I got an impression that Lukasz was thinking of a way to unit test the
whole Blueprint bundle outside of an OSGi container. By saying _the
whole bundle_ I mean classes + the blueprint definitions. I don't think
that it is possible in Apache Aries. However, when I saw this
presentation, this was my first impression: "Aries provides some kind of
tooling for testing Blueprint bundles outside of an OSGi container.
That's cool! No more 1 minute long Pax Exam tests just for checking if I
made a typo in simple Blueprint definitions :)."
When using Spring DM extender it was a best practice to split the
context into two files: a non-OSGi dependent one and an OSGi based one.
It was possible to test the former one outside of an OSGi container.
This was really helpful - some fundamental mistakes were caught early
and simple tests were only run on pure Spring bean without OSGi
(services, references, cm-properties, etc.). This caused running the
whole test suite to take much less time. I don't think that it possible
with Blueprint and if it was, probably a seperate test jar containing a
dedicated tooling would need to be released together with each Aries
version.

Thanks,
  Bartek


Valentin Mahrwald wrote the following on 5/17/2010 9:51 PM:

> Hi Lukasz,
>
> comments below :)
>
> Valentin
>
> On 17 May 2010, at 13:36, Lichota, Lukasz wrote:
>
>> I have a few questions to this
>> presentation: https://svn.apache.org/repos/asf/incubator/aries/slides/Apache%20Aries%20-%20Overview.ppt
>>  
>> 1. Slide #6 - Simplifies unit test outside either Java EE or OSGi r/t.

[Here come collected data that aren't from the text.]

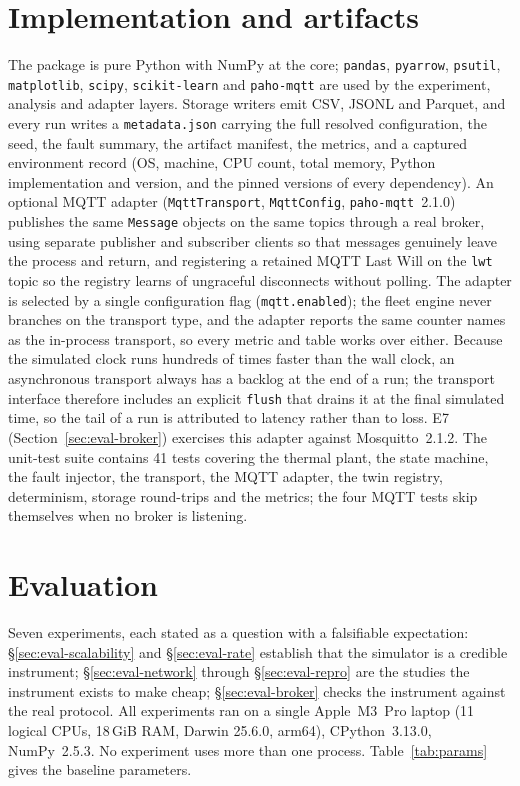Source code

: \documentclass[preprint,12pt,authoryear,nopreprintline]{elsarticle}
\begin{document}
\section{Implementation and artifacts}
\label{sec:impl}
The package is pure Python with NumPy at the core; \texttt{pandas},
\texttt{pyarrow}, \texttt{psutil}, \texttt{matplotlib}, \texttt{scipy},
\texttt{scikit-learn} and \texttt{paho-mqtt} are used by the experiment, analysis
and adapter layers.
Storage writers emit CSV, JSONL and Parquet, and every run writes a
\texttt{metadata.json} carrying the full resolved configuration, the seed, the
fault summary, the artifact manifest, the metrics, and a captured environment
record (OS, machine, CPU count, total memory, Python implementation and version,
and the pinned versions of every dependency).
An optional MQTT adapter (\texttt{MqttTransport}, \texttt{MqttConfig},
\texttt{paho-mqtt}~2.1.0) publishes the same \texttt{Message} objects on the same
topics through a real broker, using separate publisher and subscriber clients so
that messages genuinely leave the process and return, and registering a retained
MQTT Last Will on the \texttt{lwt} topic so the registry learns of ungraceful
disconnects without polling.
The adapter is selected by a single configuration flag
(\texttt{mqtt.enabled}); the fleet engine never branches on the transport type,
and the adapter reports the same counter names as the in-process transport, so
every metric and table works over either.
Because the simulated clock runs hundreds of times faster than the wall clock, an
asynchronous transport always has a backlog at the end of a run; the transport
interface therefore includes an explicit \texttt{flush} that drains it at the final
simulated time, so the tail of a run is attributed to latency rather than to loss.
E7 (Section~\ref{sec:eval-broker}) exercises this adapter against
Mosquitto~2.1.2.
The unit-test suite contains 41 tests covering the thermal plant, the state
machine, the fault injector, the transport, the MQTT adapter, the twin registry,
determinism, storage round-trips and the metrics; the four MQTT tests skip
themselves when no broker is listening.

\section{Evaluation}
\label{sec:eval}
Seven experiments, each stated as a question with a falsifiable expectation:
\S\ref{sec:eval-scalability} and \S\ref{sec:eval-rate} establish that the
simulator is a credible instrument; \S\ref{sec:eval-network} through
\S\ref{sec:eval-repro} are the studies the instrument exists to make cheap;
\S\ref{sec:eval-broker} checks the instrument against the real protocol.
All experiments ran on a single Apple~M3~Pro laptop (11 logical CPUs, 18\,GiB
RAM, Darwin 25.6.0, arm64), CPython~3.13.0, NumPy~2.5.3.
No experiment uses more than one process.
Table~\ref{tab:params} gives the baseline parameters.
\end{document}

>> How can blueprint context can be unit tested outside OSGi? Any example?
>
> Might have misunderstood your question, so apologies if I am trying to
> answer a different question.
>
> I think here the point is that dependency injection as an
> architecture, if correctly employed, should make code more testable by
> fostering very loose, interface driven coupling.
>
> In OSGi particular terms one benefit for example would be testing
> components that interact with the OSGi service registry. Using only
> the OSGi APIs code like the following (abridged, not bad practice!)

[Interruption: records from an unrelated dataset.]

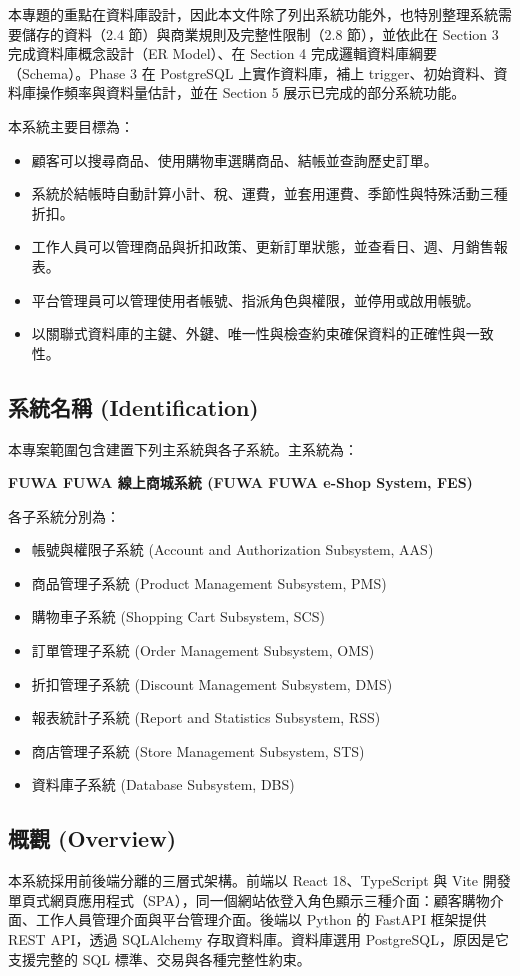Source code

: \documentclass[12pt,a4paper]{article}
\begin{document}
本專題的重點在資料庫設計，因此本文件除了列出系統功能外，也特別整理系統需要儲存的資料（2.4 節）與商業規則及完整性限制（2.8 節），並依此在 Section 3 完成資料庫概念設計（ER Model）、在 Section 4 完成邏輯資料庫綱要（Schema）。Phase 3 在 PostgreSQL 上實作資料庫，補上 trigger、初始資料、資料庫操作頻率與資料量估計，並在 Section 5 展示已完成的部分系統功能。

本系統主要目標為：
\begin{itemize}
  \item 顧客可以搜尋商品、使用購物車選購商品、結帳並查詢歷史訂單。
  \item 系統於結帳時自動計算小計、稅、運費，並套用運費、季節性與特殊活動三種折扣。
  \item 工作人員可以管理商品與折扣政策、更新訂單狀態，並查看日、週、月銷售報表。
  \item 平台管理員可以管理使用者帳號、指派角色與權限，並停用或啟用帳號。
  \item 以關聯式資料庫的主鍵、外鍵、唯一性與檢查約束確保資料的正確性與一致性。
\end{itemize}

\subsection{系統名稱 (Identification)}
本專案範圍包含建置下列主系統與各子系統。主系統為：

\textbf{FUWA FUWA 線上商城系統 (FUWA FUWA e-Shop System, FES)}

各子系統分別為：
\begin{itemize}
  \item 帳號與權限子系統 (Account and Authorization Subsystem, AAS)
  \item 商品管理子系統 (Product Management Subsystem, PMS)
  \item 購物車子系統 (Shopping Cart Subsystem, SCS)
  \item 訂單管理子系統 (Order Management Subsystem, OMS)
  \item 折扣管理子系統 (Discount Management Subsystem, DMS)
  \item 報表統計子系統 (Report and Statistics Subsystem, RSS)
  \item 商店管理子系統 (Store Management Subsystem, STS)
  \item 資料庫子系統 (Database Subsystem, DBS)
\end{itemize}

\subsection{概觀 (Overview)}
本系統採用前後端分離的三層式架構。前端以 React 18、TypeScript 與 Vite 開發單頁式網頁應用程式（SPA），同一個網站依登入角色顯示三種介面：顧客購物介面、工作人員管理介面與平台管理介面。後端以 Python 的 FastAPI 框架提供 REST API，透過 SQLAlchemy 存取資料庫。資料庫選用 PostgreSQL，原因是它支援完整的 SQL 標準、交易與各種完整性約束。
\end{document}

> would be non-trivial and rather annoying to unit test.
>
> class MyActivator {
> ...
>
> public void start(BundleContext ctx) {
> ServiceReference ref
> = ctx.getServiceReference(GreetingService.class.getName());
> GreetingService service = (GreetingService) ctx.getService(ref);
> service.greet();
> }
> }
>
> One would have to mock up BundleContext, the getServiceReference and
> getService method calls.
>
> Whereas the equivalent(ish) code with blueprint should be
> significantly easier to unit test since all the code for actually
> getting hold of an OSGi service is handled by the container. (Similar
> benefits would be derived from using declarative services) In general
> since the integration is metadata driven and not encoded in code, the
> unit testing code does not have to handle it at all.
>
> class Greeter {
> private GreetingService service;
> public void setGreeter(GreetingService service) { this.service =
> service; }
>
> public void start() {
> service.greet();
> }
> }
>
> <blueprint>
> <bean class="MyBean" init-method="start">
> <property name="greeter">
> <reference interface="GreetingService" />
> </property>
> </bean>
> </blueprint>
>
> Of course there are still pain points of unit testing code that is
> injected with Bundle, BundleContext or BlueprintContainer objects. But
> even then blueprint offers benefits in that the BundleContext does not
> have to be carefully passed from the Activator through layers of
> objects to wherever it is needed.
>
>
>>  
>> 2. Slide #8 For integration of blueprint with jta/jpa aries specific
>> namespaces are used.
>> xmlns:jta="/http://aries.apache.org/xmlns/transactions/v1.0.0/"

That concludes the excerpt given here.